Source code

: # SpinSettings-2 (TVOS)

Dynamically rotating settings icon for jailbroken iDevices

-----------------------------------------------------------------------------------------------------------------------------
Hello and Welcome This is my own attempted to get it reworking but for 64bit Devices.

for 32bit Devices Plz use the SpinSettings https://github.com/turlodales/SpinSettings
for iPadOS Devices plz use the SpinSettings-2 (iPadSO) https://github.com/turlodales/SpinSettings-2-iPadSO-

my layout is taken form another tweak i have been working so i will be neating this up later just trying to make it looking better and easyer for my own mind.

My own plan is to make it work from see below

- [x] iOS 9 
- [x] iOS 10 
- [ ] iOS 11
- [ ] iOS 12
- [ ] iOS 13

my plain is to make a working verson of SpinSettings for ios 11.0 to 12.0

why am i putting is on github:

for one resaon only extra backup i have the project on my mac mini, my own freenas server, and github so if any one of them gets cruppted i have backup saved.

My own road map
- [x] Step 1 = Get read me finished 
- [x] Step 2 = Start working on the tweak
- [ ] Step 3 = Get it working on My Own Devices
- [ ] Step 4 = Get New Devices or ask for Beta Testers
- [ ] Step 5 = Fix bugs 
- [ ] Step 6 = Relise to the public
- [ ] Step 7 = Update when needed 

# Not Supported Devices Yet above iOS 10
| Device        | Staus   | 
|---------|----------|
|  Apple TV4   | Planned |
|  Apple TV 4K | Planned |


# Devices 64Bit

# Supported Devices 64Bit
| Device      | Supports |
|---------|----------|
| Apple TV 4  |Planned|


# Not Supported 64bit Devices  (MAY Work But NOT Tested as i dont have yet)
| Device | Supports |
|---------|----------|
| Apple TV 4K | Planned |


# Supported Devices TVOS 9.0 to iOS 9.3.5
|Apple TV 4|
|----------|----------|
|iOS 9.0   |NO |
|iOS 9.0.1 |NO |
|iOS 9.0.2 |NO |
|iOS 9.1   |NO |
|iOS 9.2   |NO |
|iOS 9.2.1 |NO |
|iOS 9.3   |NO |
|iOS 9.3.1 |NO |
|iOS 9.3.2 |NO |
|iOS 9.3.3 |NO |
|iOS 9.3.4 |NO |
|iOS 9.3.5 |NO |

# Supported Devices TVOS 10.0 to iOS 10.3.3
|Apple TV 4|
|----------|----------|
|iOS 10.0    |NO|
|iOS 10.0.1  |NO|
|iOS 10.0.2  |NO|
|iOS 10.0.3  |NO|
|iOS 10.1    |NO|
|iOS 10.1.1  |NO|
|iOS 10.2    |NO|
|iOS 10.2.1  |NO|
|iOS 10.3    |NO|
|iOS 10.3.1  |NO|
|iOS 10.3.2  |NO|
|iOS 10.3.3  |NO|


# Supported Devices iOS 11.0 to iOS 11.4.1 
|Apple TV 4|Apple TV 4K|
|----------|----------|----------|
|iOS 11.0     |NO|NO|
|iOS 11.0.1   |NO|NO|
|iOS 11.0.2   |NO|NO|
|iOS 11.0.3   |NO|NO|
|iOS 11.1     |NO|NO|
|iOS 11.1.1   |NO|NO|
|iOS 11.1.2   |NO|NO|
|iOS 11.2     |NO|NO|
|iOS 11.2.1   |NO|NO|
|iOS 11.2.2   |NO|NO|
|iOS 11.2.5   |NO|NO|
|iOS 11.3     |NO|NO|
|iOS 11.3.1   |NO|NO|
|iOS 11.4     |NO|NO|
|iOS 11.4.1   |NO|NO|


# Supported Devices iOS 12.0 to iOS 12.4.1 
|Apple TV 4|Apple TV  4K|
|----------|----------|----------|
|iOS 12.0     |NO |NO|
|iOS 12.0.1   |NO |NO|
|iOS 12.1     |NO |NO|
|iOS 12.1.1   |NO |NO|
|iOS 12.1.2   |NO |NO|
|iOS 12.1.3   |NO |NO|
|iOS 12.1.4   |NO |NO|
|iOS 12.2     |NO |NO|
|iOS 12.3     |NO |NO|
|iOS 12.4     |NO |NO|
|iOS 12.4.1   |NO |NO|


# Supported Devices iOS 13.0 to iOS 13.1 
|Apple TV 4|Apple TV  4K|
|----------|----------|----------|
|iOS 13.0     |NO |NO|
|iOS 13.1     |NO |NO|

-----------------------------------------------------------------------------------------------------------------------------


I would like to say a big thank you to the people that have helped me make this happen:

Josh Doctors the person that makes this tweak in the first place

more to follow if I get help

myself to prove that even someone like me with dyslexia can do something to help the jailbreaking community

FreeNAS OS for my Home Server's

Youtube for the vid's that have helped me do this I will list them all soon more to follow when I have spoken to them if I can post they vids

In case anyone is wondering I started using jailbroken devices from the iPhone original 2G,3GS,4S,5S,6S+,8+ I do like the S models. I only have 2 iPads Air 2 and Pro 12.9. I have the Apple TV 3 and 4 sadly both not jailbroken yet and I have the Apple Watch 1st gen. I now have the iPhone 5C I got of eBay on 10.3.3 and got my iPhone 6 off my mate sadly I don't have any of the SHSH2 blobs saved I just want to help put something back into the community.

....

■ **WHAT THIS TASK INVOLVES**
Return each entry exactly. Leave none out.

■ **RESPONSE BOX**
Source code

: # SpinSettings-2 (TVOS)

Dynamically rotating settings icon for jailbroken iDevices

-----------------------------------------------------------------------------------------------------------------------------
Hello and Welcome This is my own attempted to get it reworking but for 64bit Devices.

for 32bit Devices Plz use the SpinSettings https://github.com/turlodales/SpinSettings
for iPadOS Devices plz use the SpinSettings-2 (iPadSO) https://github.com/turlodales/SpinSettings-2-iPadSO-

my layout is taken form another tweak i have been working so i will be neating this up later just trying to make it looking better and easyer for my own mind.

My own plan is to make it work from see below

- [x] iOS 9 
- [x] iOS 10 
- [ ] iOS 11
- [ ] iOS 12
- [ ] iOS 13

my plain is to make a working verson of SpinSettings for ios 11.0 to 12.0

why am i putting is on github:

for one resaon only extra backup i have the project on my mac mini, my own freenas server, and github so if any one of them gets cruppted i have backup saved.

My own road map
- [x] Step 1 = Get read me finished 
- [x] Step 2 = Start working on the tweak
- [ ] Step 3 = Get it working on My Own Devices
- [ ] Step 4 = Get New Devices or ask for Beta Testers
- [ ] Step 5 = Fix bugs 
- [ ] Step 6 = Relise to the public
- [ ] Step 7 = Update when needed 

# Not Supported Devices Yet above iOS 10
| Device        | Staus   | 
|---------|----------|
|  Apple TV4   | Planned |
|  Apple TV 4K | Planned |


# Devices 64Bit

# Supported Devices 64Bit
| Device      | Supports |
|---------|----------|
| Apple TV 4  |Planned|


# Not Supported 64bit Devices  (MAY Work But NOT Tested as i dont have yet)
| Device | Supports |
|---------|----------|
| Apple TV 4K | Planned |


# Supported Devices TVOS 9.0 to iOS 9.3.5
|Apple TV 4|
|----------|----------|
|iOS 9.0   |NO |
|iOS 9.0.1 |NO |
|iOS 9.0.2 |NO |
|iOS 9.1   |NO |
|iOS 9.2   |NO |
|iOS 9.2.1 |NO |
|iOS 9.3   |NO |
|iOS 9.3.1 |NO |
|iOS 9.3.2 |NO |
|iOS 9.3.3 |NO |
|iOS 9.3.4 |NO |
|iOS 9.3.5 |NO |

# Supported Devices TVOS 10.0 to iOS 10.3.3
|Apple TV 4|
|----------|----------|
|iOS 10.0    |NO|
|iOS 10.0.1  |NO|
|iOS 10.0.2  |NO|
|iOS 10.0.3  |NO|
|iOS 10.1    |NO|
|iOS 10.1.1  |NO|
|iOS 10.2    |NO|
|iOS 10.2.1  |NO|
|iOS 10.3    |NO|
|iOS 10.3.1  |NO|
|iOS 10.3.2  |NO|
|iOS 10.3.3  |NO|


# Supported Devices iOS 11.0 to iOS 11.4.1 
|Apple TV 4|Apple TV 4K|
|----------|----------|----------|
|iOS 11.0     |NO|NO|
|iOS 11.0.1   |NO|NO|
|iOS 11.0.2   |NO|NO|
|iOS 11.0.3   |NO|NO|
|iOS 11.1     |NO|NO|
|iOS 11.1.1   |NO|NO|
|iOS 11.1.2   |NO|NO|
|iOS 11.2     |NO|NO|
|iOS 11.2.1   |NO|NO|
|iOS 11.2.2   |NO|NO|
|iOS 11.2.5   |NO|NO|
|iOS 11.3     |NO|NO|
|iOS 11.3.1   |NO|NO|
|iOS 11.4     |NO|NO|
|iOS 11.4.1   |NO|NO|


# Supported Devices iOS 12.0 to iOS 12.4.1 
|Apple TV 4|Apple TV  4K|
|----------|----------|----------|
|iOS 12.0     |NO |NO|
|iOS 12.0.1   |NO |NO|
|iOS 12.1     |NO |NO|
|iOS 12.1.1   |NO |NO|
|iOS 12.1.2   |NO |NO|
|iOS 12.1.3   |NO |NO|
|iOS 12.1.4   |NO |NO|
|iOS 12.2     |NO |NO|
|iOS 12.3     |NO |NO|
|iOS 12.4     |NO |NO|
|iOS 12.4.1   |NO |NO|


# Supported Devices iOS 13.0 to iOS 13.1 
|Apple TV 4|Apple TV  4K|
|----------|----------|----------|
|iOS 13.0     |NO |NO|
|iOS 13.1     |NO |NO|

-----------------------------------------------------------------------------------------------------------------------------


I would like to say a big thank you to the people that have helped me make this happen:

Josh Doctors the person that makes this tweak in the first place

more to follow if I get help

myself to prove that even someone like me with dyslexia can do something to help the jailbreaking community

FreeNAS OS for my Home Server's

Youtube for the vid's that have helped me do this I will list them all soon more to follow when I have spoken to them if I can post they vids

In case anyone is wondering I started using jailbroken devices from the iPhone original 2G,3GS,4S,5S,6S+,8+ I do like the S models. I only have 2 iPads Air 2 and Pro 12.9. I have the Apple TV 3 and 4 sadly both not jailbroken yet and I have the Apple Watch 1st gen. I now have the iPhone 5C I got of eBay on 10.3.3 and got my iPhone 6 off my mate sadly I don't have any of the SHSH2 blobs saved I just want to help put something back into the community.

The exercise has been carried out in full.